Database engines don’t actually literally run queries in this order because they implement a bunch of optimizations to make queries run faster – we’ll get to that a little later in the post.


  • you can use this diagram when you just want to understand which queries are valid and how to reason about what results of a given query will be
  • you shouldn’t use this diagram to reason about query performance or anything involving indexes, that’s a much more complicated thing with a lot more variables

confounding factor: column aliases

Someone on Twitter pointed out that many SQL implementations let you use the syntax:

SELECT CONCAT(first_name, ' ', last_name) AS full_name, count(*)
FROM table
GROUP BY full_name

This query makes it look like GROUP BY happens after SELECT even though GROUP BY is first, because the GROUP BY references an alias from the SELECT. But it’s not actually necessary for the GROUP BY to run after the SELECT for this to work – the database engine can just rewrite the query as

SELECT CONCAT(first_name, ' ', last_name) AS full_name, count(*)
FROM table
GROUP BY CONCAT(first_name, ' ', last_name)
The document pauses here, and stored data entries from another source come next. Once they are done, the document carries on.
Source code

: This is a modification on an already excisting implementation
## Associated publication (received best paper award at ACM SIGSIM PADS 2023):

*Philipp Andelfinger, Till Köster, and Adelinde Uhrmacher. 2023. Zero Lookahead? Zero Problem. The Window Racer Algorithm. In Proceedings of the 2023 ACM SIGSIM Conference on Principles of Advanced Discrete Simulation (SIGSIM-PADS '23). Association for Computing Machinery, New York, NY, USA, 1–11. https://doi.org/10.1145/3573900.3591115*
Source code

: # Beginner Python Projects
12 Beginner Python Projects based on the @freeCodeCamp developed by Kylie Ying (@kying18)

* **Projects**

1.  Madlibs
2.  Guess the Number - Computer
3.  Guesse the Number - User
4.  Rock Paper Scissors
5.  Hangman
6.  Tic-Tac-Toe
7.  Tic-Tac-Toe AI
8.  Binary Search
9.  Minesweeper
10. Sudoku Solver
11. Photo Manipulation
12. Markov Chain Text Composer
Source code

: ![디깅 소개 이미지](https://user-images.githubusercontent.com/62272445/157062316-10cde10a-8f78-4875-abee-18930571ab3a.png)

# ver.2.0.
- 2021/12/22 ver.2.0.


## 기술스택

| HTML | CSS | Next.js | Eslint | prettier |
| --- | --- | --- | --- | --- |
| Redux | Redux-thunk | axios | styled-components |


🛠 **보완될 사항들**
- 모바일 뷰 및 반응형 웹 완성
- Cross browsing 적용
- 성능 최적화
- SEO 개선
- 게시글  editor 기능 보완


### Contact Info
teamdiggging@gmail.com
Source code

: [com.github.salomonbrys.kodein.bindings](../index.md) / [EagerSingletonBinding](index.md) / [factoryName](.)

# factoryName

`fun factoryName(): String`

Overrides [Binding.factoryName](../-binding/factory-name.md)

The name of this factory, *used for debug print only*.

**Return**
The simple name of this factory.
and run the GROUP BY first.

Your database engine also definitely does a bunch of checks to make sure that what you put in SELECT and GROUP BY makes sense together before it even starts to run the query, so it has to look at the query as a whole anyway before it starts to come up with an execution plan.

queries aren’t actually run in this order (optimizations!)

Database engines in practice don’t actually run queries by joining, and then filtering, and then grouping, because they implement a bunch of optimizations reorder things to make the query run faster as long as reordering things won’t change the results of the query.

One simple example of a reason why need to run queries in a different order to make them fast is that in this query:

owners LEFT JOIN cats ON owners.id = cats.owner
WHERE cats.name = 'mr darcy'

it would be silly to do the whole left join and match up all the rows in the 2 tables if you just need to look up the 3 cats named ‘mr darcy’ – it’s way faster to do some filtering first for cats named ‘mr darcy’. And in this case filtering first doesn’t change the results of the query!

There are lots of other optimizations that database engines implement in practice that might make them run queries in a different order but there’s no room for that and honestly it’s not something I’m an expert on.

LINQ starts queries with FROM

LINQ (a querying syntax in C# and VB.NET) uses the order FROM ... WHERE ... SELECT. Here’s an example of a LINQ query:

var teenAgerStudent = from s in studentList
                      where s.Age > 12 && s.Age < 20
                      select s;

pandas (my favourite data wrangling tool) also basically works like this, though you don’t need to use this exact order – I’ll often write pandas code like this:

df = thing1.join(thing2)      # like a JOIN
df = df[df.created_at > 1000] # like a WHERE
df = df.groupby('something', num_yes = ('yes', 'sum')) # like a GROUP BY
df = df[df.num_yes > 2]       # like a HAVING, filtering on the result of a GROUP BY
df = df[['num_yes', 'something1', 'something']] # pick the columns I want to display, like a SELECT
df.sort_values('sometthing', ascending=True)[:30] # ORDER BY and LIMIT

This isn’t because pandas is imposing any specific rule on how you have to write your code, though. It’s just that it often makes sense to write code in the order JOIN / WHERE / GROUP BY / HAVING. (I’ll often put a WHERE first to improve performance though, and I think most database engines will also do a WHERE first in practice)

dplyr in R also lets you use a different syntax for querying SQL databases like Postgres, MySQL and SQLite, which is also in a more logical order.

I was really surprised that I didn’t know this

I’m writing a blog post about this because when I found out the order I was SO SURPRISED that I’d never seen it written down that way before – it explains basically everything that I knew intuitively about why some queries are allowed and others aren’t. So I wanted to write it down in the hopes that it will help other people also understand how to write SQL queries.